2. A power window device of claim 1 further comprising a detection means for changing the movement direction of said windowpane from closing direction to opening direction when it detects that a solid matter or obstacle is sandwiched between the windowpane and an opposed margin of the window frame during closing movement of the windowpane.
3. A power window device of claim 2 wherein said detection means comprises: a sensor means measuring a characteristic of said drive motor; a comparator means comparing the present and preceding values of the motor characteristic supplied from said sensor means to obtain a deviation value therefrom; and a detection signal generating means generating a detection signal when said deviation value exceeds a predetermined level.
Description

This is a continuation application from application Ser. No. 902,923 filed Aug. 29, 1986, now abandoned.

FIELD OF THE INVENTION

This invention relates to a power window device for automatically moving up and down a windowpane of a car, for example.

BACKGROUND OF THE INVENTION

In conventional cars, a windowpane is moved up or down by manually rotating a handle in a desired direction. In more automated cars, however, various arrangements are used to automatically move a windowpane up and down. One of these arrangements is disclosed in Japanese patent publication No. 42130/1979 entitled "automatic windowpane driving device".

In this arrangement, when an on- or off-signal is entered by one-touch manual operation of an upward drive contact, a relay coil is energized. The energization is maintained for a time to continuously drive a motor to gradually elevate a windowpane. When the windowpane reaches its upper limit or compresses a solid foreign matter or obstacle between the windowpane and an opposed margin of the window frame, the revolution of the motor changes. This change is detected by a voltage detector circuit, and a detection signal therefrom interrupts energization of the relay coil to stop the motor.

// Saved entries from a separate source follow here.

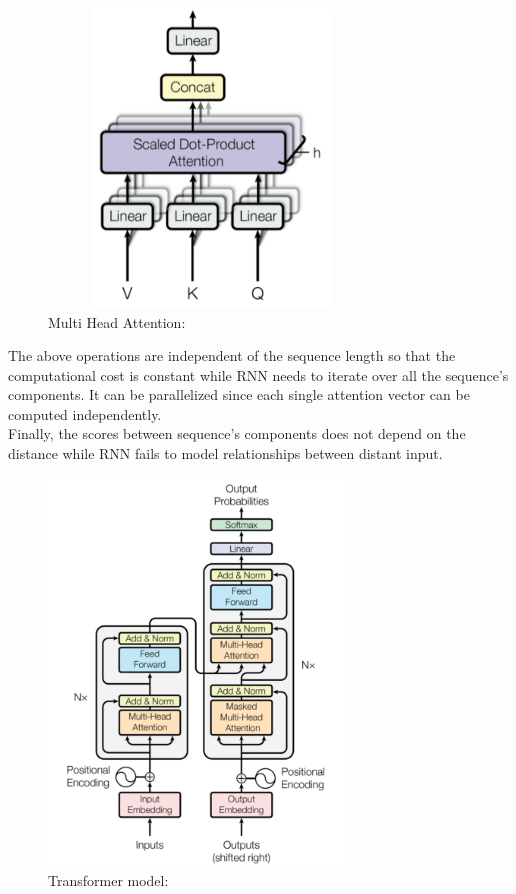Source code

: \documentclass[LaM,binding=0.6cm]{sapthesis}
\begin{document}
\begin{figure}[H]  \centering
    \includegraphics[width=80mm,scale=0.7]{mhsa}
    \caption{Multi Head Attention: \cite{aiayn}}
    \label{fig:mhsa}
\end{figure}
The above operations are independent of the sequence length so that the computational cost is constant while RNN needs to iterate over all the sequence's components. It can be parallelized since each single attention vector can be computed independently.\\Finally, the scores between sequence's components does not depend on the distance while RNN fails to model relationships between distant input.
\begin{figure}[H]  \centering
    \includegraphics[width=80mm,scale=1]{transflay}
    \caption{Transformer model: \cite{aiayn}}
    \label{fig:tramodel}
\end{figure}
\end{document}
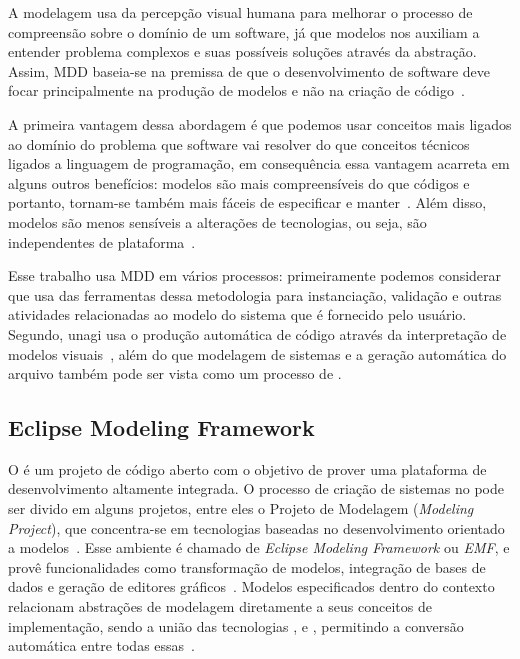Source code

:A modelagem usa da percepção visual humana para melhorar o processo de compreensão sobre o domínio de um software, já que modelos nos auxiliam a entender problema complexos e suas possíveis soluções através da abstração. Assim, MDD baseia-se na premissa de que o desenvolvimento de software deve focar principalmente na produção de modelos e não na criação de código~\cite{selic2003pragmatics}.

A primeira vantagem dessa abordagem é que podemos usar conceitos mais ligados ao domínio do problema que software vai resolver do que conceitos técnicos ligados a linguagem de programação, em consequência essa vantagem acarreta em alguns outros benefícios: modelos são mais compreensíveis do que códigos e portanto, tornam-se também mais fáceis de especificar e manter~\cite{selic2003pragmatics}. Além disso, modelos são menos sensíveis a alterações de tecnologias, ou seja, são independentes de plataforma~\cite{selic2003pragmatics}. 

Esse trabalho usa MDD em vários processos: primeiramente podemos considerar que \zanshin usa das ferramentas dessa metodologia para instanciação, validação e outras atividades relacionadas ao modelo do sistema que é fornecido pelo usuário. Segundo, unagi usa o produção automática de código através da interpretação de modelos visuais~\cite{selic2003pragmatics, viyovic2014sirius}, além do que  modelagem de sistemas e a geração automática do arquivo \xml também pode ser vista como um processo de \mdd.


\subsection{Eclipse Modeling Framework}
O \eclipse é um projeto de código aberto com o objetivo de prover uma plataforma de desenvolvimento altamente integrada. O processo de criação de sistemas no \eclipse pode ser divido em alguns projetos, entre eles o Projeto de Modelagem (\textit{Modeling Project}), que concentra-se em tecnologias baseadas no desenvolvimento orientado a modelos~\cite{steinberg2008emf}. Esse ambiente é chamado de \textit{Eclipse Modeling Framework} ou \textit{EMF}, e provê funcionalidades como transformação de modelos, integração de bases de dados e geração de editores gráficos~\cite{steinberg2008emf}. Modelos especificados dentro do contexto \emf relacionam abstrações de modelagem diretamente a seus conceitos de implementação, sendo a união das tecnologias \uml, \xml e \java, permitindo a conversão automática entre todas essas~\cite{steinberg2008emf}. 

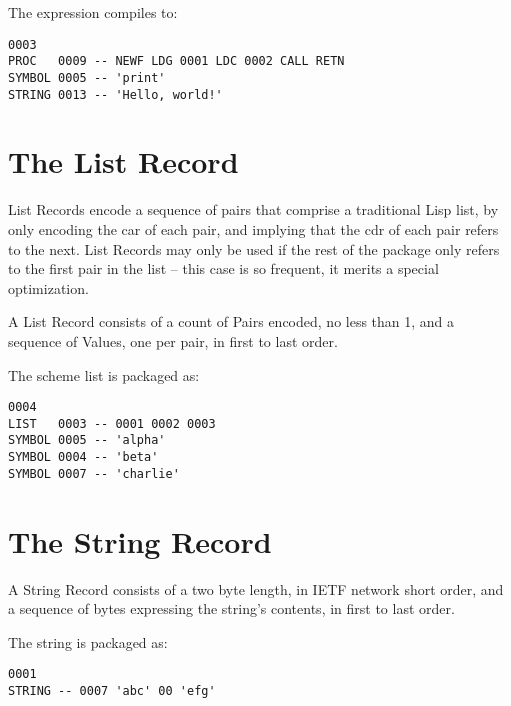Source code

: \documentclass[notitlepage,oneside]{book}
\begin{document}
The expression  compiles to:


\begin{verbatim}
0003
PROC   0009 -- NEWF LDG 0001 LDC 0002 CALL RETN
SYMBOL 0005 -- 'print'
STRING 0013 -- 'Hello, world!'
\end{verbatim}

\section{The List Record}
\label{list-record}

List Records encode a sequence of pairs that comprise a traditional Lisp list, by only encoding the car of each pair, and implying that the cdr of each pair refers to the next.  List Records may only be used if the rest of the package only refers to the first pair in the list -- this case is so frequent, it merits a special optimization.

A List Record consists of a count of Pairs encoded, no less than 1, and a sequence of Values, one per pair, in first to last order.

The scheme list  is packaged as:

\begin{verbatim}
0004 
LIST   0003 -- 0001 0002 0003
SYMBOL 0005 -- 'alpha'
SYMBOL 0004 -- 'beta'
SYMBOL 0007 -- 'charlie'
\end{verbatim}

\section{The String Record}
\label{string-record}

A String Record consists of a two byte length, in IETF network short order, and a sequence of bytes expressing the string's contents, in first to last order.  

The string  is packaged as:

\begin{verbatim}
0001
STRING -- 0007 'abc' 00 'efg'
\end{verbatim}

\printindex
\end{document}
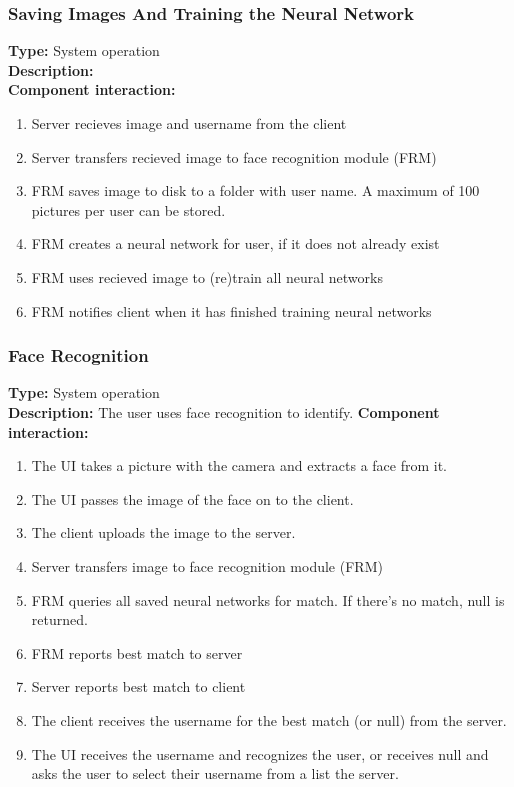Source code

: \documentclass[11pt]{article}
\begin{document}
\subsubsection{Saving Images And Training the Neural Network}
\label{sec:add-train}
\textbf{Type:} System operation\\
\textbf{Description:}\\
\textbf{Component interaction:}\\
\begin{enumerate}
\item{Server recieves image and username from the client}
\item{Server transfers recieved image to face recognition module (FRM)}
\item{FRM saves image to disk to a folder with user name. A maximum of 100 pictures per user can be stored.}
\item{FRM creates a neural network for user, if it does not already exist}
\item{FRM uses recieved image to (re)train all neural networks}
\item{FRM notifies client when it has finished training neural networks}
\end{enumerate}

\subsubsection{Face Recognition}
\label{sec:recognition}
\textbf{Type:} System operation\\
\textbf{Description:} The user uses face recognition to identify.
\textbf{Component interaction:}
\begin{enumerate}
\item{The UI takes a picture with the camera and extracts a face from it.}
\item{The UI passes the image of the face on to the client.}
\item{The client uploads the image to the server.}
\item{Server transfers image to face recognition module (FRM)}
\item{FRM queries all saved neural networks for match. If there's no match, null is returned.}
\item{FRM reports best match to server}
\item{Server reports best match to client}
\item{The client receives the username for the best match (or null) from the server.}
\item{The UI receives the username and recognizes the user, or receives null and asks the user to select their username from a list the server.}
\end{enumerate}
\end{document}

It sometimes happens that a driver inadvertently locks the door of his car, not closing its windows. If the driver leaves the non-closed car, things left in the car will be readily stolen.

OBJECT OF THE INVENTION

It is therefore an object of the present invention to provide a power window device which automatically closes windows in response to door locking of a car.

SUMMARY OF THE INVENTION

According to the present invention, there is provided a power window device comprising:

a drive motor activated to drive a windowpane of a car up and down;

a selective switch operating arrangement for selection of up or down movement of said windowpane;

a switch brought to its on position when a door lock key of the car is latched;

a drive power supply means responsive to closure of said switch to supply said motor with an electric power, and a means responsive to said closure of said switch to instruct upward drive of said windowpane; and

a release means responsive to said closure of said switch to terminate power supply of said drive power supply means a predetermined time later than the closure of the switch.

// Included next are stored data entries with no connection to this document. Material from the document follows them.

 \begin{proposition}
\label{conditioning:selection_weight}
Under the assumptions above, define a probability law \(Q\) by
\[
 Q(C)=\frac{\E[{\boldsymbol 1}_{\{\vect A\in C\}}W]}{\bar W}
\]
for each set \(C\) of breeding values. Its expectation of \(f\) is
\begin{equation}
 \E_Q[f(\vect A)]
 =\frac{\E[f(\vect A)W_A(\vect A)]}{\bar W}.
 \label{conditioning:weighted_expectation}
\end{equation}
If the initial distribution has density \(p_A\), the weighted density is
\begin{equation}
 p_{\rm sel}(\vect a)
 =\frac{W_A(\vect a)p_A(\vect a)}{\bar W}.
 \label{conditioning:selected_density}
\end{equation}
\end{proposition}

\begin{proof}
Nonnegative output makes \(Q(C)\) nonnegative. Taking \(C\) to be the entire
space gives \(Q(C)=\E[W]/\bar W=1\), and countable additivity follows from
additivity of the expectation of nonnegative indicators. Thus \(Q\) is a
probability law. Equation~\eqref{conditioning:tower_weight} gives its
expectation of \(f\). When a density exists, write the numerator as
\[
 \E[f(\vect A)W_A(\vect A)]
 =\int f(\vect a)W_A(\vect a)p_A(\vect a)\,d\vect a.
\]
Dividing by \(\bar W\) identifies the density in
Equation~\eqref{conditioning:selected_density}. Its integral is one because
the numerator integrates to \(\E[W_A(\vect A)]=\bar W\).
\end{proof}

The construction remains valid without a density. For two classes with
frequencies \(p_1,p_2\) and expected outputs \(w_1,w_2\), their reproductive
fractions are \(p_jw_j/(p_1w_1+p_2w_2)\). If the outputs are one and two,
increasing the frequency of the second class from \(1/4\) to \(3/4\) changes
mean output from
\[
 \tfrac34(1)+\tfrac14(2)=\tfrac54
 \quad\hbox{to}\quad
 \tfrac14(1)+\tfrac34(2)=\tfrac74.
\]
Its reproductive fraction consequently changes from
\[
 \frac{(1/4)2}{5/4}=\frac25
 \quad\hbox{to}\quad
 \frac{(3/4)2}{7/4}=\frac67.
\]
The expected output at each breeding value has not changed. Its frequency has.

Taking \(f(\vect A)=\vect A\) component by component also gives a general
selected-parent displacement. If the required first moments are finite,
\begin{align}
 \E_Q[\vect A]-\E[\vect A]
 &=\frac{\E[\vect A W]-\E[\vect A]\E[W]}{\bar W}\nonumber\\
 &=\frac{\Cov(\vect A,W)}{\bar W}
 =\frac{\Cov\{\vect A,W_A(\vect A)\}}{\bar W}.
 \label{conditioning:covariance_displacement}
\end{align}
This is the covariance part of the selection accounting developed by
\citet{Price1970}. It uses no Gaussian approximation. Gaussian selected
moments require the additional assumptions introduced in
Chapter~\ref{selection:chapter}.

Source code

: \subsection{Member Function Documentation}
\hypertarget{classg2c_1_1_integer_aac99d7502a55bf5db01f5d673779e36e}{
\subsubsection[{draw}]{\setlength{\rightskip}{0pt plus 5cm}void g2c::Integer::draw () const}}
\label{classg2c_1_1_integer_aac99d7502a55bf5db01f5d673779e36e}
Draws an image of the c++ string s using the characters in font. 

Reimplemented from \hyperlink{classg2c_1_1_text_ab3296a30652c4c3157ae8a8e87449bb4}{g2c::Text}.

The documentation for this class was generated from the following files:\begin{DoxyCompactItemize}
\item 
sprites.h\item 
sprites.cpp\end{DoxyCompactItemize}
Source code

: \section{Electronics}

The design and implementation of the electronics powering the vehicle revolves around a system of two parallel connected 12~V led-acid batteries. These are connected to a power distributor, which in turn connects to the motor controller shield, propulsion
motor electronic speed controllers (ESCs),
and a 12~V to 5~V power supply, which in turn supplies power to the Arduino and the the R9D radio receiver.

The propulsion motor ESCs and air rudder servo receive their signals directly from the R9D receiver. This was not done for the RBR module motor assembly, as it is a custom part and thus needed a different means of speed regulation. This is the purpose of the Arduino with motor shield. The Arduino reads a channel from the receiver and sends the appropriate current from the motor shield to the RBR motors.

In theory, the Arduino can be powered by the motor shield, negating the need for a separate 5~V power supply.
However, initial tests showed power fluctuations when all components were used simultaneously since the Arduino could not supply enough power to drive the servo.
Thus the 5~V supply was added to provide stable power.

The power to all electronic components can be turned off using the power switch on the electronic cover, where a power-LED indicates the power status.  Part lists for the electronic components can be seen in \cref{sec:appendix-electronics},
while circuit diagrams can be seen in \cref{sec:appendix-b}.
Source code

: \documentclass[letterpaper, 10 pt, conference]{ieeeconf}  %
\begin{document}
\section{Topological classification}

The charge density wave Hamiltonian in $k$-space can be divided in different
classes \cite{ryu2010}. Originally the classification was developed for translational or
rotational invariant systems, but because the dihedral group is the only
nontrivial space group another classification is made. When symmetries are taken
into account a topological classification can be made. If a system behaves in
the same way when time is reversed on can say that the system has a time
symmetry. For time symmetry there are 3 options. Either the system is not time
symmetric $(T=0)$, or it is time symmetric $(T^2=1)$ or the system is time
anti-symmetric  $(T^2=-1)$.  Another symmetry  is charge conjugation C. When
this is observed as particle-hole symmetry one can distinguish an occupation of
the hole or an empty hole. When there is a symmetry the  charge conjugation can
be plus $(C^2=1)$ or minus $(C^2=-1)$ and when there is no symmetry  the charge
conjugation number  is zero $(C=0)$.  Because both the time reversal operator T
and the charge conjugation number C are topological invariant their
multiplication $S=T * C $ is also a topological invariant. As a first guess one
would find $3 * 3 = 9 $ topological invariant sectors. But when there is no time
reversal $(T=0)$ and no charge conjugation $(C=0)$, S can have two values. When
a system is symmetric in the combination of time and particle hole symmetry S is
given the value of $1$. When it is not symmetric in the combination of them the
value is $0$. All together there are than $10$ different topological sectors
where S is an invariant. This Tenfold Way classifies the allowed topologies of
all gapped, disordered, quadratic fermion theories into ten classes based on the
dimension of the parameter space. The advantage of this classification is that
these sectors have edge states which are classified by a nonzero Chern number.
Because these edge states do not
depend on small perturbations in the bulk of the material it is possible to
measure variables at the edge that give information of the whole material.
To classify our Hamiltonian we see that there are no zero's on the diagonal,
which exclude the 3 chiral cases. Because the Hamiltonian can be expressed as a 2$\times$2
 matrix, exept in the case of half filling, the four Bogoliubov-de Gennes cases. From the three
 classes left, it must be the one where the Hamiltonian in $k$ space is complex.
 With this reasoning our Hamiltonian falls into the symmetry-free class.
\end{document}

BRIEF DESCRIPTION OF THE DRAWINGS

FIG. 1 is a block diagram of a power window device embodying the invention;

FIG. 2 shows a detailed circuit arrangement of the embodiment of FIG. 1;

FIG. 3 shows at (A) through (D) voltage waveforms at different points of a detection circuit during energization of a motor; and

FIG. 4 is a circuit diagram of one embodiment of a potential detecting circuit for the invention.

DETAILED DESCRIPTION

The invention is hereinbelow described in detail, referring to a preferred embodiment illustrated in the drawings.

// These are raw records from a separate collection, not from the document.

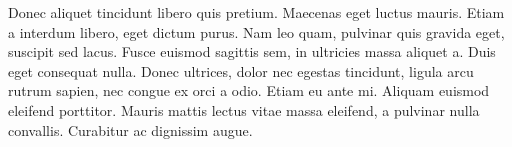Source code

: Donec aliquet tincidunt libero quis pretium. Maecenas eget luctus mauris. Etiam a interdum libero, eget dictum purus. Nam leo quam, pulvinar quis gravida eget, suscipit sed lacus. Fusce euismod sagittis sem, in ultricies massa aliquet a. Duis eget consequat nulla. Donec ultrices, dolor nec egestas tincidunt, ligula arcu rutrum sapien, nec congue ex orci a odio. Etiam eu ante mi. Aliquam euismod eleifend porttitor. Mauris mattis lectus vitae massa eleifend, a pulvinar nulla convallis. Curabitur ac dignissim augue. 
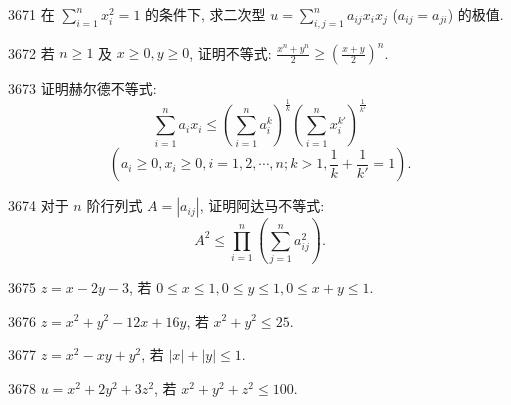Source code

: \begin{prob}[M]{3671}
在 $\sum_{i=1}^{n} x_i^2 = 1$ 的条件下, 求二次型 $u = \sum_{i,j=1}^{n} a_{ij} x_i x_j$ ($a_{ij} = a_{ji}$) 的极值.
\end{prob}

\begin{prob}[M]{3672}
若 $n \geqslant 1$ 及 $x \geqslant 0, y \geqslant 0$, 证明不等式: $\frac{x^n + y^n}{2} \geqslant \left(\frac{x+y}{2}\right)^n$.
\end{prob}

\begin{prob}[M]{3673}
证明赫尔德不等式:
\[
\sum_{i=1}^{n} a_i x_i \leqslant \left(\sum_{i=1}^{n} a_i^k\right)^{\frac{1}{k}} \left(\sum_{i=1}^{n} x_i^{k'}\right)^{\frac{1}{k'}}
\]
\[
\left(a_i \geqslant 0, x_i \geqslant 0, i = 1, 2, \cdots, n; k > 1, \frac{1}{k} + \frac{1}{k'} = 1\right).
\]
\end{prob}

\begin{prob}[M]{3674}
对于 $n$ 阶行列式 $A = |a_{ij}|$, 证明阿达马不等式:
\[
A^2 \leqslant \prod_{i=1}^{n} \left(\sum_{j=1}^{n} a_{ij}^2\right).
\]
\end{prob}


\begin{prob}[S]{3675}
$z = x - 2y - 3$, 若 $0 \leqslant x \leqslant 1, 0 \leqslant y \leqslant 1, 0 \leqslant x + y \leqslant 1$.
\end{prob}

\begin{prob}[S]{3676}
$z = x^2 + y^2 - 12x + 16y$, 若 $x^2 + y^2 \leqslant 25$.
\end{prob}

\begin{prob}[S]{3677}
$z = x^2 - xy + y^2$, 若 $|x| + |y| \leqslant 1$.
\end{prob}

\begin{prob}[S]{3678}
$u = x^2 + 2y^2 + 3z^2$, 若 $x^2 + y^2 + z^2 \leqslant 100$.
\end{prob}

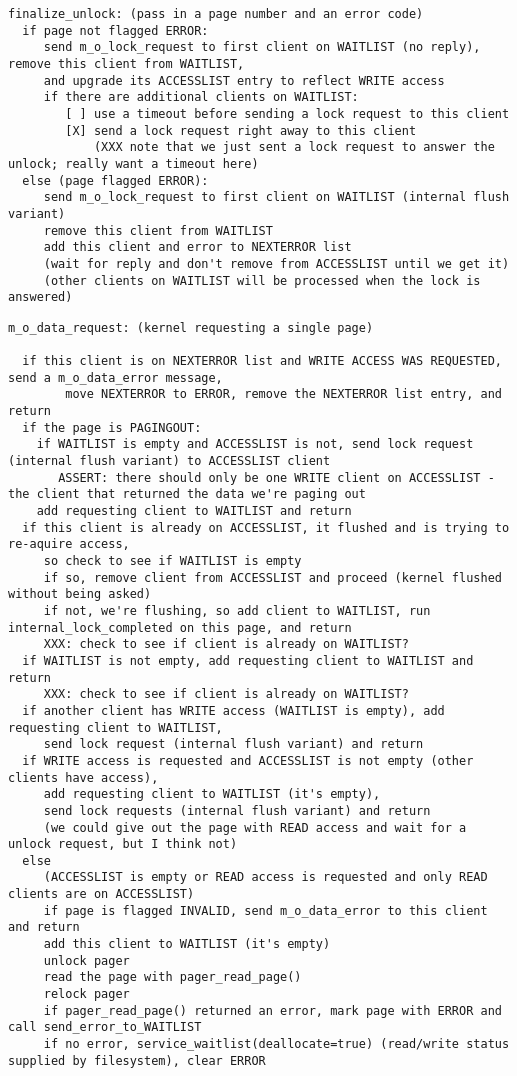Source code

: \documentclass{article}
\begin{document}
\begin{verbatim}
finalize_unlock: (pass in a page number and an error code)
  if page not flagged ERROR:
     send m_o_lock_request to first client on WAITLIST (no reply), remove this client from WAITLIST,
     and upgrade its ACCESSLIST entry to reflect WRITE access
     if there are additional clients on WAITLIST:
        [ ] use a timeout before sending a lock request to this client
        [X] send a lock request right away to this client
            (XXX note that we just sent a lock request to answer the unlock; really want a timeout here)
  else (page flagged ERROR):
     send m_o_lock_request to first client on WAITLIST (internal flush variant)
     remove this client from WAITLIST
     add this client and error to NEXTERROR list
     (wait for reply and don't remove from ACCESSLIST until we get it)
     (other clients on WAITLIST will be processed when the lock is answered)
\end{verbatim}

\begin{verbatim}
m_o_data_request: (kernel requesting a single page)

  if this client is on NEXTERROR list and WRITE ACCESS WAS REQUESTED, send a m_o_data_error message,
        move NEXTERROR to ERROR, remove the NEXTERROR list entry, and return
  if the page is PAGINGOUT:
    if WAITLIST is empty and ACCESSLIST is not, send lock request (internal flush variant) to ACCESSLIST client
       ASSERT: there should only be one WRITE client on ACCESSLIST - the client that returned the data we're paging out
    add requesting client to WAITLIST and return
  if this client is already on ACCESSLIST, it flushed and is trying to re-aquire access,
     so check to see if WAITLIST is empty
     if so, remove client from ACCESSLIST and proceed (kernel flushed without being asked)
     if not, we're flushing, so add client to WAITLIST, run internal_lock_completed on this page, and return
     XXX: check to see if client is already on WAITLIST?
  if WAITLIST is not empty, add requesting client to WAITLIST and return
     XXX: check to see if client is already on WAITLIST?
  if another client has WRITE access (WAITLIST is empty), add requesting client to WAITLIST,
     send lock request (internal flush variant) and return
  if WRITE access is requested and ACCESSLIST is not empty (other clients have access),
     add requesting client to WAITLIST (it's empty),
     send lock requests (internal flush variant) and return
     (we could give out the page with READ access and wait for a unlock request, but I think not)
  else
     (ACCESSLIST is empty or READ access is requested and only READ clients are on ACCESSLIST)
     if page is flagged INVALID, send m_o_data_error to this client and return
     add this client to WAITLIST (it's empty)
     unlock pager
     read the page with pager_read_page()
     relock pager
     if pager_read_page() returned an error, mark page with ERROR and call send_error_to_WAITLIST
     if no error, service_waitlist(deallocate=true) (read/write status supplied by filesystem), clear ERROR
\end{verbatim}
\end{document}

FIG. 1 shows an embodiment of the invention in which a power window device generally designated at 21 comprises a detector circuit 22, inversion circuit 23, latching circuit 24, switch operating arrangement 25 and motor 26 which are activated by an operation voltage Vi applied thereto when the ignition switch Si of a car is thrown in.

If a human hand or neck is sandwiched between a windowpane 27 and the upper margin of a window frame (not shown) of the car before the windowpane 27 reaches its upper limit during its upward movement, the detection circuit 22 reliably detects it, and produces a detection signal.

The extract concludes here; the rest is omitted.